DIRECTIONS FOR THIS TASK. Give the data below again exactly, and drop each picture from it.

*** EXERCISE MATERIAL ***

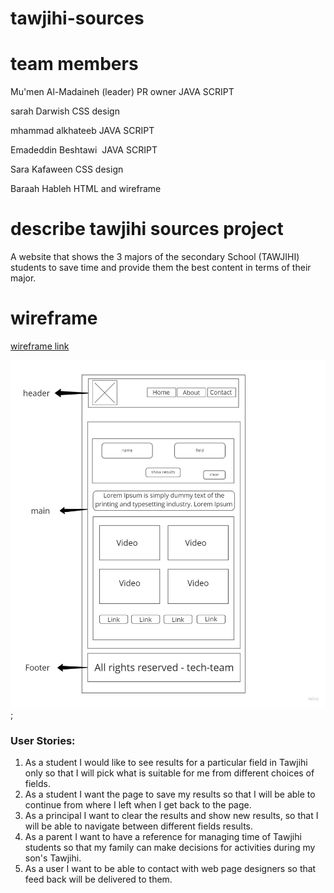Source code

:# tawjihi-sources

# team members

Mu'men Al-Madaineh (leader) PR owner JAVA SCRIPT

sarah Darwish CSS design

mhammad alkhateeb JAVA SCRIPT

Emadeddin Beshtawi  JAVA SCRIPT

Sara Kafaween CSS design

Baraah Hableh HTML and wireframe

# describe tawjihi sources project

A website that shows the 3 majors of the secondary School (TAWJIHI) students to save time and provide them the best content in terms of their major.

# wireframe

[wireframe link](https://miro.com/app/board/o9J_l262ICY=/)

![wireframe photo](img/wireframe.jpg);


### User Stories:

1. As a student I would like to see results for a particular field in Tawjihi only so that I will pick what is suitable for me from different choices of fields.
2. As a student I want the page to save my results so that I will be able to continue from where I left when I get back to the page.
3. As a principal I want to clear the results and show new results, so that I will be able to navigate between different fields results.
4. As a parent I want to have a reference for managing time of Tawjihi students so that my family can make decisions for activities during my son's Tawjihi.
5. As a user I want to be able to contact with web page designers so that feed back will be delivered to them.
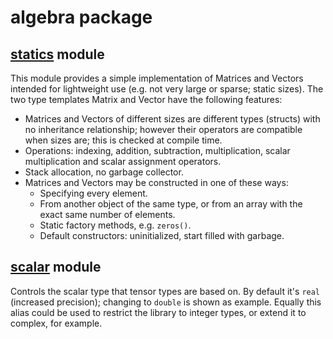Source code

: # algebra package

## [**statics**](/src/algebra/statics.d) module
This module provides a simple implementation of Matrices and Vectors
intended for lightweight use
(e.g. not very large or sparse; static sizes).
The two type templates
Matrix and Vector
have the following features:
+ Matrices and Vectors of different sizes are different types (structs)
with no inheritance relationship;
however their operators are compatible when sizes are;
this is checked at compile time.
+ Operations:
indexing,
addition,
subtraction,
multiplication,
scalar multiplication
and scalar assignment operators.
+ Stack allocation,
no garbage collector.
+ Matrices and Vectors may be constructed in one of these ways:
	+ Specifying every element.
	+ From another object of the same type,
	or from an array with the exact same number of elements.
	+ Static factory methods, e.g. `zeros()`.
	+ Default constructors: uninitialized, start filled with garbage.


## [**scalar**](/src/algebra/scalar.d) module
Controls the scalar type that tensor types are based on.
By default it's `real` (increased precision);
changing to `double` is shown as example.
Equally this alias could be used to restrict the library to integer types,
or extend it to complex, for example.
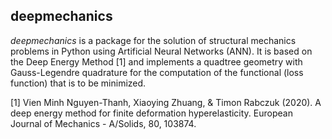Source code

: ## deepmechanics

*deepmechanics* is a package for the solution of structural mechanics problems in Python using Artificial Neural Networks (ANN). It is based on the Deep Energy Method [1] and implements a quadtree geometry with Gauss-Legendre quadrature for the computation of the functional (loss function) that is to be minimized.



[1] Vien Minh Nguyen-Thanh, Xiaoying Zhuang, & Timon Rabczuk (2020). A deep energy method for finite deformation hyperelasticity. European Journal of Mechanics - A/Solids, 80, 103874.
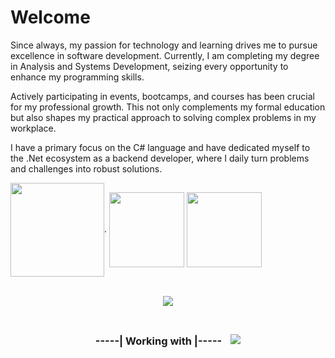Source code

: # Welcome

Since always, my passion for technology and learning drives me to pursue excellence in software development. Currently, I am completing my degree in Analysis and Systems Development, seizing every opportunity to enhance my programming skills.

Actively participating in events, bootcamps, and courses has been crucial for my professional growth. This not only complements my formal education but also shapes my practical approach to solving complex problems in my workplace.

I have a primary focus on the C# language and have dedicated myself to the .Net ecosystem as a backend developer, where I daily turn problems and challenges into robust solutions.

<div align="left">

<img align="center" src="https://github-readme-stats.vercel.app/api/top-langs/?username=CassioJhones&hide=javascript,html,css&layout=compact&theme=codeSTACKr" height="150em"/>.
<img src="https://github.com/CassioJhones/CassioJhones/assets/56178855/3169d566-34df-4ec0-9e25-251a7ef769cc" width="120px" align="center">
<img src="https://github.com/CassioJhones/CassioJhones/assets/56178855/1aa33ef8-9408-436f-9b1c-5a8643cda3d4" width="120px" align="center">



</div>
<br/>
<div align="left" style="display:flex; gap:1em; align-items:center; justify-content:center"> 

  <a href="https://www.codewars.com/users/CassioJhones" target="_blank"> 
  <img src="https://img.shields.io/badge/Codewars-B1361E?style=for-the-badge&logo=codewars&logoColor=black"> </a>
  
</div>

###
<!-- --STACKS-- --STACKS-- -->
<div align="left" style="display:flex; gap:1em; align-items:center; justify-content:center">  
  
### -----| Working with |-----

<p align="left"> <a href="#"> <img src="https://skillicons.dev/icons?i=cs,dotnet,visualstudio,git" /> </a> </p>

<!--
### ---| Last Bootcamp |---
<p align="center">
  
<img src="https://github.com/CassioJhones/CassioJhones/assets/56178855/3169d566-34df-4ec0-9e25-251a7ef769cc" width="120px" align="center">
<img src="https://github.com/CassioJhones/CassioJhones/assets/56178855/1aa33ef8-9408-436f-9b1c-5a8643cda3d4" width="120px" align="center">

</p>

</div>

  [![Harlok's WakaTime stats](https://github-readme-stats.vercel.app/api/wakatime?username=74ae1ab7-b54f-4962-bcef-7d24654719ce)](https://github.com/CassioJhones/github-readme-stats)

[![Readme Card](https://github-readme-stats.vercel.app/api/pin/?username=anuraghazra&repo=github-readme-stats)](https://github.com/anuraghazra/github-readme-stats)
-->
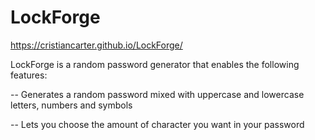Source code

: # LockForge

https://cristiancarter.github.io/LockForge/


 LockForge is a random password generator that enables the following features:

 -- Generates a random password mixed with uppercase and lowercase letters, numbers and symbols

 -- Lets you choose the amount of character you want in your password
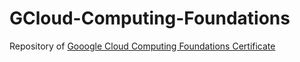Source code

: # GCloud-Computing-Foundations
Repository of [Gooogle Cloud Computing Foundations Certificate](https://www.cloudskillsboost.google/paths/36)
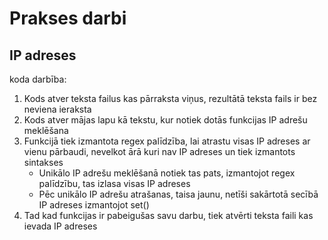 # Prakses darbi

## IP adreses

koda darbība:
1. Kods atver teksta failus kas pārraksta viņus, rezultātā teksta fails ir bez neviena ieraksta
2. Kods atver mājas lapu kā tekstu, kur notiek dotās funkcijas IP adrešu meklēšana
3. Funkcijā tiek izmantota regex palīdzība, lai atrastu visas IP adreses ar vienu pārbaudi, nevelkot ārā kuri nav IP adreses un tiek izmantots sintakses 
    * Unikālo IP adrešu meklēšanā notiek tas pats, izmantojot regex palīdzību, tas izlasa visas IP adreses
    * Pēc unikālo IP adrešu atrašanas, taisa jaunu, netīši sakārtotā secībā IP adreses izmantojot set()
4. Tad kad funkcijas ir pabeigušas savu darbu, tiek atvērti teksta faili kas ievada IP adreses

*** End of EXERCISE MATERIAL ***

SOLUTION FOR THIS TASK.
Source code

:# tawjihi-sources

# team members

Mu'men Al-Madaineh (leader) PR owner JAVA SCRIPT

sarah Darwish CSS design

mhammad alkhateeb JAVA SCRIPT

Emadeddin Beshtawi  JAVA SCRIPT

Sara Kafaween CSS design

Baraah Hableh HTML and wireframe

# describe tawjihi sources project

A website that shows the 3 majors of the secondary School (TAWJIHI) students to save time and provide them the best content in terms of their major.

# wireframe

[wireframe link](https://miro.com/app/board/o9J_l262ICY=/)

![wireframe photo](img/wireframe.jpg);


### User Stories:

1. As a student I would like to see results for a particular field in Tawjihi only so that I will pick what is suitable for me from different choices of fields.
2. As a student I want the page to save my results so that I will be able to continue from where I left when I get back to the page.
3. As a principal I want to clear the results and show new results, so that I will be able to navigate between different fields results.
4. As a parent I want to have a reference for managing time of Tawjihi students so that my family can make decisions for activities during my son's Tawjihi.
5. As a user I want to be able to contact with web page designers so that feed back will be delivered to them.
Source code

: # algebra package

## [**statics**](/src/algebra/statics.d) module
This module provides a simple implementation of Matrices and Vectors
intended for lightweight use
(e.g. not very large or sparse; static sizes).
The two type templates
Matrix and Vector
have the following features:
+ Matrices and Vectors of different sizes are different types (structs)
with no inheritance relationship;
however their operators are compatible when sizes are;
this is checked at compile time.
+ Operations:
indexing,
addition,
subtraction,
multiplication,
scalar multiplication
and scalar assignment operators.
+ Stack allocation,
no garbage collector.
+ Matrices and Vectors may be constructed in one of these ways:
	+ Specifying every element.
	+ From another object of the same type,
	or from an array with the exact same number of elements.
	+ Static factory methods, e.g. `zeros()`.
	+ Default constructors: uninitialized, start filled with garbage.


## [**scalar**](/src/algebra/scalar.d) module
Controls the scalar type that tensor types are based on.
By default it's `real` (increased precision);
changing to `double` is shown as example.
Equally this alias could be used to restrict the library to integer types,
or extend it to complex, for example.
Source code

: ## deepmechanics

*deepmechanics* is a package for the solution of structural mechanics problems in Python using Artificial Neural Networks (ANN). It is based on the Deep Energy Method [1] and implements a quadtree geometry with Gauss-Legendre quadrature for the computation of the functional (loss function) that is to be minimized.



[1] Vien Minh Nguyen-Thanh, Xiaoying Zhuang, & Timon Rabczuk (2020). A deep energy method for finite deformation hyperelasticity. European Journal of Mechanics - A/Solids, 80, 103874.
Source code

: # Welcome

Since always, my passion for technology and learning drives me to pursue excellence in software development. Currently, I am completing my degree in Analysis and Systems Development, seizing every opportunity to enhance my programming skills.

Actively participating in events, bootcamps, and courses has been crucial for my professional growth. This not only complements my formal education but also shapes my practical approach to solving complex problems in my workplace.

I have a primary focus on the C# language and have dedicated myself to the .Net ecosystem as a backend developer, where I daily turn problems and challenges into robust solutions.

<div align="left">

<img align="center" src="https://github-readme-stats.vercel.app/api/top-langs/?username=CassioJhones&hide=javascript,html,css&layout=compact&theme=codeSTACKr" height="150em"/>.
<img src="https://github.com/CassioJhones/CassioJhones/assets/56178855/3169d566-34df-4ec0-9e25-251a7ef769cc" width="120px" align="center">
<img src="https://github.com/CassioJhones/CassioJhones/assets/56178855/1aa33ef8-9408-436f-9b1c-5a8643cda3d4" width="120px" align="center">



</div>
<br/>
<div align="left" style="display:flex; gap:1em; align-items:center; justify-content:center"> 

  <a href="https://www.codewars.com/users/CassioJhones" target="_blank"> 
  <img src="https://img.shields.io/badge/Codewars-B1361E?style=for-the-badge&logo=codewars&logoColor=black"> </a>
  
</div>

###
<!-- --STACKS-- --STACKS-- -->
<div align="left" style="display:flex; gap:1em; align-items:center; justify-content:center">  
  
### -----| Working with |-----

<p align="left"> <a href="#"> <img src="https://skillicons.dev/icons?i=cs,dotnet,visualstudio,git" /> </a> </p>

<!--
### ---| Last Bootcamp |---
<p align="center">
  
<img src="https://github.com/CassioJhones/CassioJhones/assets/56178855/3169d566-34df-4ec0-9e25-251a7ef769cc" width="120px" align="center">
<img src="https://github.com/CassioJhones/CassioJhones/assets/56178855/1aa33ef8-9408-436f-9b1c-5a8643cda3d4" width="120px" align="center">

</p>

</div>

  [![Harlok's WakaTime stats](https://github-readme-stats.vercel.app/api/wakatime?username=74ae1ab7-b54f-4962-bcef-7d24654719ce)](https://github.com/CassioJhones/github-readme-stats)

[![Readme Card](https://github-readme-stats.vercel.app/api/pin/?username=anuraghazra&repo=github-readme-stats)](https://github.com/anuraghazra/github-readme-stats)
-->
Source code

: # LockForge

https://cristiancarter.github.io/LockForge/


 LockForge is a random password generator that enables the following features:

 -- Generates a random password mixed with uppercase and lowercase letters, numbers and symbols

 -- Lets you choose the amount of character you want in your password
Source code

: # GCloud-Computing-Foundations
Repository of [Gooogle Cloud Computing Foundations Certificate](https://www.cloudskillsboost.google/paths/36)
 # Prakses darbi

## IP adreses

koda darbība:
1. Kods atver teksta failus kas pārraksta viņus, rezultātā teksta fails ir bez neviena ieraksta
2. Kods atver mājas lapu kā tekstu, kur notiek dotās funkcijas IP adrešu meklēšana
3. Funkcijā tiek izmantota regex palīdzība, lai atrastu visas IP adreses ar vienu pārbaudi, nevelkot ārā kuri nav IP adreses un tiek izmantots sintakses 
    * Unikālo IP adrešu meklēšanā notiek tas pats, izmantojot regex palīdzību, tas izlasa visas IP adreses
    * Pēc unikālo IP adrešu atrašanas, taisa jaunu, netīši sakārtotā secībā IP adreses izmantojot set()
4. Tad kad funkcijas ir pabeigušas savu darbu, tiek atvērti teksta faili kas ievada IP adreses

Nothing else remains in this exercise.